Sie stellen mit dem ersten Song des Albums die letzte Frage des Interviews: Wie lange noch?

Mit dieser Platte haben wir die fünfte Phase unseres Supporter-Projektes, also der Erfindung des Crowdfunding, abgeschlossen. Wir hören jetzt damit auf. Wir haben fünf Platten auf diese Art und Weise finanziert. Das hat auch wunderbar funktioniert. Aber als wir damit angefangen haben, gab es noch gar keine Social Media. Heute erwartet man von jedem Künstler, dass er sein Frühstück fotografiert oder alles andere, was in seinem Leben so passiert. Und wir laufen Gefahr, wenn wir damit weitermachen, einen immer elitäreren Kreis zu konstruieren und gleichzeitig immer banaler zu werden. Denn diese Art von digitaler Intimität, die gab es nicht, als wir damit angefangen haben. Die gab es in der Internet-Pornografie, aber nicht in diesem Metier. Wir haben das für uns ausgenutzt, ausgeweitet und schließen es jetzt hiermit ab.

Das bedeutet das Ende des Crowdfundings, aber nicht das Ende der Neubauten!?

Solange ich immer etwas immer noch nicht zu Ende gedacht habe, kann ich noch weitermachen. Erst, wenn ich bei allen beim Kopf angekommen bin, ziehe ich mich zurück. Aber es kommt ja auch andauernd irgendwas dazu. Und ich warte immer noch darauf, dass Sie einen Asteroiden nach mir benennen.

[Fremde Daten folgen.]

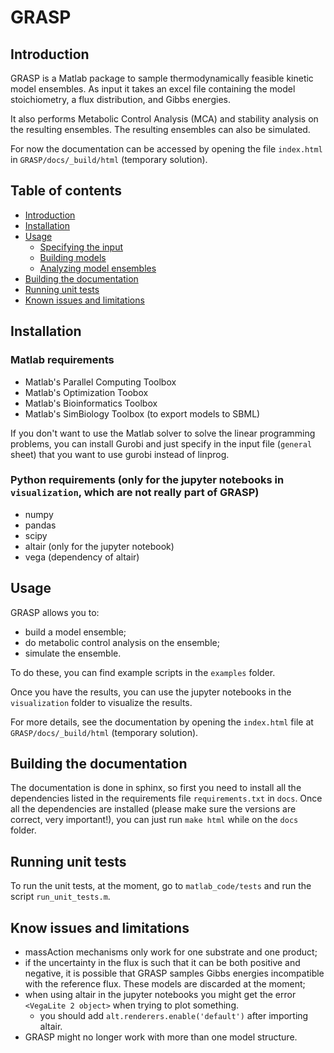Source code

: # GRASP

## Introduction 

GRASP is a Matlab package to sample thermodynamically feasible kinetic model ensembles.
As input it takes an excel file containing the model stoichiometry, a flux distribution, and Gibbs energies.

It also performs Metabolic Control Analysis (MCA) and stability analysis on the resulting ensembles. The resulting ensembles can also be simulated. 

For now the documentation can be accessed by opening the file `index.html` in `GRASP/docs/_build/html`  (temporary solution).


## Table of contents

* [Introduction](#introduction)
* [Installation](#installation)
* [Usage](#usage)
  * [Specifying the input](#specifying-the-input)
  * [Building models](#building-models)
  * [Analyzing model ensembles](#analyzing-model-ensembles)
* [Building the documentation](#building-the-documentation)
* [Running unit tests](#running-unit-tests)
* [Known issues and limitations](#known-issues-and-limitations)


## Installation

### Matlab requirements

* Matlab's Parallel Computing Toolbox
* Matlab's Optimization Toobox
* Matlab's Bioinformatics Toolbox
* Matlab's SimBiology Toolbox (to export models to SBML)

If you don't want to use the Matlab solver to solve the linear programming problems, you can install Gurobi and just specify in the input file (`general` sheet) that you want to use gurobi instead of linprog.

### Python requirements (only for the jupyter notebooks in `visualization`, which are not really part of GRASP)

* numpy
* pandas
* scipy
* altair (only for the jupyter notebook)
* vega (dependency of altair)

## Usage

GRASP allows you to:
 - build a model ensemble;
 - do metabolic control analysis on the ensemble;
 - simulate the ensemble.

To do these, you can find example scripts in the `examples` folder.
 
Once you have the results, you can use the jupyter notebooks in the `visualization` folder to visualize the results.

For more details, see the documentation by opening the `index.html` file at `GRASP/docs/_build/html` (temporary solution).


## Building the documentation

The documentation is done in sphinx, so first you need to install all the dependencies listed in the requirements file `requirements.txt` in `docs`. 
Once all the dependencies are installed (please make sure the versions are correct, very important!), you can just run `make html`  while on the `docs` folder.


## Running unit tests

To run the unit tests, at the moment, go to `matlab_code/tests` and run the script `run_unit_tests.m`.


## Know issues and limitations

 - massAction mechanisms only work for one substrate and one product;
 - if the uncertainty in the flux is such that it can be both positive and negative, it is possible that GRASP samples Gibbs energies incompatible with the reference flux. These models are discarded at the moment;
 - when using altair in the jupyter notebooks you might get the error `<VegaLite 2 object>` when trying to plot something. 
    - you should add `alt.renderers.enable('default')` after importing altair. 
 - GRASP might no longer work with more than one model structure.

Ist das mit 65 Jahren nun das angestrebte Karriereziel?

Genau. Man hat eine Mikroalge nach mir benannt. Ich will aber einen Asteroiden. John, Paul, George und Ringo gibt es schon lange. Frank Zappa gibt es auch. Aber jetzt den Asteroiden nach mir zu benennen … dann kann es passieren, dass eines Tages Blixa auf die Erde stürzt und die Menschheit vernichtet.